When we use scanf, when we input a string let's say of length 5 and when we give 6 characters, the 6th character won't get stored.

When we use puts, when we input a string let's say of length 5 and when we give 6 characters, the 6th character will get stored in the succesive byte, but the 6th character won't get displayed when we try to print. When we input 6 characters, it gives a message like 'stack smashing detected'. We don't know what other data is there, it may get overridden.

Is the above mentioned cases right or wrong, could you please help me?

Now, there is another way to declare String and take input as a string, we may use pointers, like we may dynamically allocate memory and then deallocate when our work with the string is finished. We use like, malloc, calloc, realloc to allocate memory and free to deallocate.

We may declare like char* str = (char*)malloc(size*sizeof(char)) and we take input as scanf("%[^\n]s",str). But here also, we need to provide the size. What if we don't know the size? What if the user provides input greater than the size?

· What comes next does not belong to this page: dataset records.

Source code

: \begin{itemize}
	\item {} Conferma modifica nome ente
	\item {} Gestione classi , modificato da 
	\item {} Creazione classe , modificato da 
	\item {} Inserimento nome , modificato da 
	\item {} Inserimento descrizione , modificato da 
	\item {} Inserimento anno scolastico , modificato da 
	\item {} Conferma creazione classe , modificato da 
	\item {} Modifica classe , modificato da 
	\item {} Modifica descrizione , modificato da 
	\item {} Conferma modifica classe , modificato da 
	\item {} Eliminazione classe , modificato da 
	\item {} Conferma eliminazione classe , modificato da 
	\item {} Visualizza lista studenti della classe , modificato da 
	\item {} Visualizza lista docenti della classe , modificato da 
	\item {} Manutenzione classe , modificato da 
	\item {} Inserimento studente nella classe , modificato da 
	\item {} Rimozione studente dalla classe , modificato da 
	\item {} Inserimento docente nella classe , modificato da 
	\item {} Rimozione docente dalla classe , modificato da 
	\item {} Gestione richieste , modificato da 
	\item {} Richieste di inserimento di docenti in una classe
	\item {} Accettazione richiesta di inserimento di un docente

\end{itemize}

We may also declare like char* str = (char*)malloc(sizeof(char)). Here, when we input a string lets say of length 5. The string gets stored in the heap in consecutive bytes, but we have only allocated 1 byte, the remaining 4 bytes of our input is stored in a way that, it is basically illegal memory access, we can't do that, can we?

The above mentioned 2 cases are the same, is this right or wrong? Could you please help me?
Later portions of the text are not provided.